Fraud Intelligence Service — Domain Model
Version: 1.0 Status: Draft Owner: Trust and Safety Last Updated: 2026-04-21 Companion: SERVICE_OVERVIEW · APPLICATION_LOGIC · DATA_MODEL · EVENT_SCHEMAS · API_CONTRACTS · AI_INTEGRATION Related ADR: ADR-0004 National-Backbone Resilience §3 Reference taxonomy: GSMA FF.21 (A2P SMS Fraud Reference) · MEF MEF-W63 (Inter-Carrier Fraud) · MITRE ATT&CK Mobile T1660 (SMS Control)
1. Bounded Context
Trust & Safety / Fraud Intelligence. The fraud-intel-service owns the inferential detection plane: cross-message, cross-tenant, cross-MNO patterns that no single rule can express. It is a peer to compliance-engine (per-message policy) and sms-firewall-service (perimeter rules); it is not the enforcement plane — every detection is published as a NATS event consumed by other services to action.

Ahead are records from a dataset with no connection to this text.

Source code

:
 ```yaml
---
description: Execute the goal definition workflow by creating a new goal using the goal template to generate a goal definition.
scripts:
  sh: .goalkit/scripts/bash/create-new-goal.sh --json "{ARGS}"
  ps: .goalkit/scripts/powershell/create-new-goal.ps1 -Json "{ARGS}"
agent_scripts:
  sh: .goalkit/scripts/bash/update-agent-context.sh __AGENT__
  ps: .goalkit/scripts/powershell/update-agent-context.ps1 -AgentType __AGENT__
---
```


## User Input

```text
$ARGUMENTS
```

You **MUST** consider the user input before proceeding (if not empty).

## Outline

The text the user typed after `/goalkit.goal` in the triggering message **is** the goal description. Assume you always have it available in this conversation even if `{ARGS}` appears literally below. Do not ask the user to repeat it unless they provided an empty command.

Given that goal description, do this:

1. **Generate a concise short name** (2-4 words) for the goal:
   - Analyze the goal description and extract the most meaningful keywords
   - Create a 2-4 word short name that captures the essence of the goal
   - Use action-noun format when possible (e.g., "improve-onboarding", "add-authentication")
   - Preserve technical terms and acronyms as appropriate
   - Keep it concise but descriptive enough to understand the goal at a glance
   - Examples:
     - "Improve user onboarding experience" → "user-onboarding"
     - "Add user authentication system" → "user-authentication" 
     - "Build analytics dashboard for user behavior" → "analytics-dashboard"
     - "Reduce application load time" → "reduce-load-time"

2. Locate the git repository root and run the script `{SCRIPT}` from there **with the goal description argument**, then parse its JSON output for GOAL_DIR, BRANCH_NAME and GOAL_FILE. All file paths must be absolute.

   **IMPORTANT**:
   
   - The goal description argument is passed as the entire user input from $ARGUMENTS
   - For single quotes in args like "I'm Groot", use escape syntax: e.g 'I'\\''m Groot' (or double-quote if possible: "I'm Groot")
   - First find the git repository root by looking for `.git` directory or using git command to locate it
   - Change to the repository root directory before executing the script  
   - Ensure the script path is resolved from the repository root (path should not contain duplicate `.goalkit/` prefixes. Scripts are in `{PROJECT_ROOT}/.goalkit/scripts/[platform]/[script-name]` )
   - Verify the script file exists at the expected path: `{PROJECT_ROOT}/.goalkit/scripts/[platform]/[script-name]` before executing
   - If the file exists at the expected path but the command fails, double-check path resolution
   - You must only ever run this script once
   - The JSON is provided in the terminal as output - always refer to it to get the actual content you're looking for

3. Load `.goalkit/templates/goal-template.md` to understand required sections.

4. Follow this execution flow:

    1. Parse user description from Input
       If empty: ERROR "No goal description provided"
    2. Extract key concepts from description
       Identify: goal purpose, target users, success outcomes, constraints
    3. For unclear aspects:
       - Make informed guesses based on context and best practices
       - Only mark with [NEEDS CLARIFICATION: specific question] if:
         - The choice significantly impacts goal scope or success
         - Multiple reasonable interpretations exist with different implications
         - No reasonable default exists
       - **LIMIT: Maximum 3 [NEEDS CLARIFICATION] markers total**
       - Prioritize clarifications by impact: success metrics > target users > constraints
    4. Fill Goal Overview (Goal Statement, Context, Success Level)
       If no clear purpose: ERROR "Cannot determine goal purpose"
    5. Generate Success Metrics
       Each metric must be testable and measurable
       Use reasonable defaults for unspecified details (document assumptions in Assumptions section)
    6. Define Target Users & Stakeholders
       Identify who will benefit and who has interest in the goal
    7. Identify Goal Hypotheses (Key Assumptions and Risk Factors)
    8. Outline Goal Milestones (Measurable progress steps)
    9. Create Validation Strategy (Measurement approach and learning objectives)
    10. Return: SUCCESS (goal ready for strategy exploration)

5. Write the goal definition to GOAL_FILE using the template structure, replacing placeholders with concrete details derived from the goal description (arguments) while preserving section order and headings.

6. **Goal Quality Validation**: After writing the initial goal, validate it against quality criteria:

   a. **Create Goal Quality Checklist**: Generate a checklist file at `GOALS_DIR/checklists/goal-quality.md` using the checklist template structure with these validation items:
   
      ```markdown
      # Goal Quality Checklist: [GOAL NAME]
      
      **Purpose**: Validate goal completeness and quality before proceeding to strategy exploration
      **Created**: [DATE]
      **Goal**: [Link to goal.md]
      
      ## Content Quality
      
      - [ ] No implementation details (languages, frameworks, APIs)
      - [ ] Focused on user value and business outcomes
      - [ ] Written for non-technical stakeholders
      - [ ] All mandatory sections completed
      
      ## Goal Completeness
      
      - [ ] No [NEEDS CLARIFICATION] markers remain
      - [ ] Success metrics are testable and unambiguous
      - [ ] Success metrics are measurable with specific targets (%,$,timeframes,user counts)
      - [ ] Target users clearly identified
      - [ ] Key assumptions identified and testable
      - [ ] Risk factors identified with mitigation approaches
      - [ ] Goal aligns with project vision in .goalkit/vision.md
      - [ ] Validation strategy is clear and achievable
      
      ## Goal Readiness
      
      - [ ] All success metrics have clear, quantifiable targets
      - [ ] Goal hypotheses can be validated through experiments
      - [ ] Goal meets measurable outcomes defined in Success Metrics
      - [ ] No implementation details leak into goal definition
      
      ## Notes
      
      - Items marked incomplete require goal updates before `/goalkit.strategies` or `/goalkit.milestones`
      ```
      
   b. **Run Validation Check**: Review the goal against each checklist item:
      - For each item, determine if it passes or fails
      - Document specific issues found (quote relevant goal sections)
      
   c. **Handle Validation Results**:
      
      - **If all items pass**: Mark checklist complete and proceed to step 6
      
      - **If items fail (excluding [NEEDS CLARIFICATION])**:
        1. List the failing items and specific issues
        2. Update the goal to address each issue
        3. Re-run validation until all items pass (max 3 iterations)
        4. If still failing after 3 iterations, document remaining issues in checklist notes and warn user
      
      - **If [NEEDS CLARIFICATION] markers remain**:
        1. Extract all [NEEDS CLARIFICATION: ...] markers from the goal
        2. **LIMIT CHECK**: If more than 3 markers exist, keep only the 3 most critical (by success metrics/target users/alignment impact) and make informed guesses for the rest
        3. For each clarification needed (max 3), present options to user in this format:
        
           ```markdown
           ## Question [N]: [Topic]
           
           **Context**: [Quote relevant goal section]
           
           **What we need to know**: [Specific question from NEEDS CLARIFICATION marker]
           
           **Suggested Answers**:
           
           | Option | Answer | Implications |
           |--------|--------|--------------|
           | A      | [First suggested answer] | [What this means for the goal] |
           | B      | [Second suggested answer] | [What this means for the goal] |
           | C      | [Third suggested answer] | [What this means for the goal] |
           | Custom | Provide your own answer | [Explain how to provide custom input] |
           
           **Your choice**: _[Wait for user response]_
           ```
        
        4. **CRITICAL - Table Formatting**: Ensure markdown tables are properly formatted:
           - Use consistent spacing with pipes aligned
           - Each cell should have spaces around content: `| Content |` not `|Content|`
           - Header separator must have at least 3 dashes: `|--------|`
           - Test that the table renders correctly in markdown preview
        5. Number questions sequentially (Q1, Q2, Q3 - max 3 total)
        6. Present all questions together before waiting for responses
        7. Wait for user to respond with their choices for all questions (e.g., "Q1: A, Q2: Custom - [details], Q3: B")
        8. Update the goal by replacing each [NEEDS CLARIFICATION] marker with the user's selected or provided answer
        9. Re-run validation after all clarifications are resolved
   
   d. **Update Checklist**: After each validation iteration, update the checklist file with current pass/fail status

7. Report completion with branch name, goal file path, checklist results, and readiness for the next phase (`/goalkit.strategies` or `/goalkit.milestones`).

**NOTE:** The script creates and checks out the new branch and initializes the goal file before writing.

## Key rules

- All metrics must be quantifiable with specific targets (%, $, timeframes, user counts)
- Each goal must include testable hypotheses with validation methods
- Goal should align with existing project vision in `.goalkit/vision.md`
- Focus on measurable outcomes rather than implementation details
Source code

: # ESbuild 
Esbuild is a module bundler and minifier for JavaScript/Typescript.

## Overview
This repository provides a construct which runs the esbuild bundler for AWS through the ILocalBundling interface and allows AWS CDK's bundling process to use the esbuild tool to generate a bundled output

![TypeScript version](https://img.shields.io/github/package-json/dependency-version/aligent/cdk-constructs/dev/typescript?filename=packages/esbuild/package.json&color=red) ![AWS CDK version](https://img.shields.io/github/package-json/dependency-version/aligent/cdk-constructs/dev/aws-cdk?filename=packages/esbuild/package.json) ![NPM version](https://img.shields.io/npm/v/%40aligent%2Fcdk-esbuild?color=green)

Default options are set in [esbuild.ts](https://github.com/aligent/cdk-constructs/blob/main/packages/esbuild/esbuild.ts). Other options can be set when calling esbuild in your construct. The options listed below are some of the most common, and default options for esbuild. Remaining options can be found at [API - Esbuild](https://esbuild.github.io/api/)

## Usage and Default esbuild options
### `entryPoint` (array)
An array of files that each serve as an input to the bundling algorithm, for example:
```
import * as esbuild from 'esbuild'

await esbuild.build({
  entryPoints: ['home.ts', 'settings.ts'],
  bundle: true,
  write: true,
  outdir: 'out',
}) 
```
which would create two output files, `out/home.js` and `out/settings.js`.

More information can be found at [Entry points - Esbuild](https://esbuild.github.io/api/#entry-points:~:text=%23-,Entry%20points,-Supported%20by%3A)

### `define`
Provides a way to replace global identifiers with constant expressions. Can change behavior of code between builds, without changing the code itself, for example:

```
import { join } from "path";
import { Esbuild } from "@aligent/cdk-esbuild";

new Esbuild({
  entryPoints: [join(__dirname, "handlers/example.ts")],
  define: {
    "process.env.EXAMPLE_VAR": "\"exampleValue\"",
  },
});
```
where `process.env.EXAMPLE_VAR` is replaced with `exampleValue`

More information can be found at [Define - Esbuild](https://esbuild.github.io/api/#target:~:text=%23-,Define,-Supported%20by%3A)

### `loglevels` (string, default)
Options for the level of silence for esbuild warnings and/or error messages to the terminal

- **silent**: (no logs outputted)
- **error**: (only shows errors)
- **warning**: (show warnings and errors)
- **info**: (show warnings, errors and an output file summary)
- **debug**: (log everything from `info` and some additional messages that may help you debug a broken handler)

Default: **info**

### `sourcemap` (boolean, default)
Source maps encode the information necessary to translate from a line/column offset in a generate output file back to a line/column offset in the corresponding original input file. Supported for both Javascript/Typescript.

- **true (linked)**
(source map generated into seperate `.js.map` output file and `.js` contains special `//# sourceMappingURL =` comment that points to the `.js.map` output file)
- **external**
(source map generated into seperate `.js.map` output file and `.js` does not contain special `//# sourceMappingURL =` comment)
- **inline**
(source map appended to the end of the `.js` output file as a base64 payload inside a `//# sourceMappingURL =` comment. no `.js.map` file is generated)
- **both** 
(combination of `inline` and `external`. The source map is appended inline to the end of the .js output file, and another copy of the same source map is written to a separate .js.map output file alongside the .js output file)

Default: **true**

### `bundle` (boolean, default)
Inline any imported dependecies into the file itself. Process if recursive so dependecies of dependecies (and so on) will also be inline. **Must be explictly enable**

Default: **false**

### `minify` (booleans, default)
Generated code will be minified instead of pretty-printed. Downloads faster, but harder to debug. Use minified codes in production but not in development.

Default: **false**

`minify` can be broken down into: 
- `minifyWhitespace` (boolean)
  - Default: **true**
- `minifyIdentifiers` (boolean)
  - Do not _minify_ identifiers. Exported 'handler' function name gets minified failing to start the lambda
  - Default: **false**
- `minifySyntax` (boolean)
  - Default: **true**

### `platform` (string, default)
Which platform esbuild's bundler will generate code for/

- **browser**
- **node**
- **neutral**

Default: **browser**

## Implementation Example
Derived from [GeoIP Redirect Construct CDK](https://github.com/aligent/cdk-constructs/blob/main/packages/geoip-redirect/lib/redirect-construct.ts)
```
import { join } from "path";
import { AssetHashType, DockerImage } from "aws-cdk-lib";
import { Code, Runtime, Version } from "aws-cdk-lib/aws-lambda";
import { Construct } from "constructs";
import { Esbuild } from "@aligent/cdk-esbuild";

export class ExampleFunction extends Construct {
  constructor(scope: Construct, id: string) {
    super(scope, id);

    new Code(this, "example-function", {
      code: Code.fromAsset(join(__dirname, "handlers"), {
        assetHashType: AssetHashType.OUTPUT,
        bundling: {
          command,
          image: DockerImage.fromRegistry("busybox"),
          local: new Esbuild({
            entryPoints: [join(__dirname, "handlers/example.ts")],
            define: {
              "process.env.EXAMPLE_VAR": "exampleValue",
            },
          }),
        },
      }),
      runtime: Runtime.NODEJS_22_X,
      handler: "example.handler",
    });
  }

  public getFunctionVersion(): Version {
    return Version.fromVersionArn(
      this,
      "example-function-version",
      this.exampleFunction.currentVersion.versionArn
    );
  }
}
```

The context boundary is drawn such that:
- Inside the boundary: raw fraud signals, engineered features, fraud detections (ML and graph), fraud cases, model registry and versioned artifacts, MISP/STIX indicators imported and exported, per-entity fraud scores, HITL feedback decisions, training-set provenance.
- Outside the boundary: message storage (
sms-orchestrator), DLR correlation primitives (dlr-processor), per-message verdicts (compliance-engine), perimeter rule enforcement (sms-firewall-service), sender-ID lifecycle (sender-id-registry-service), billing CDRs (cdr-mediation-service), tenant onboarding (tenant-service), regulator reporting (regulator-portal-service).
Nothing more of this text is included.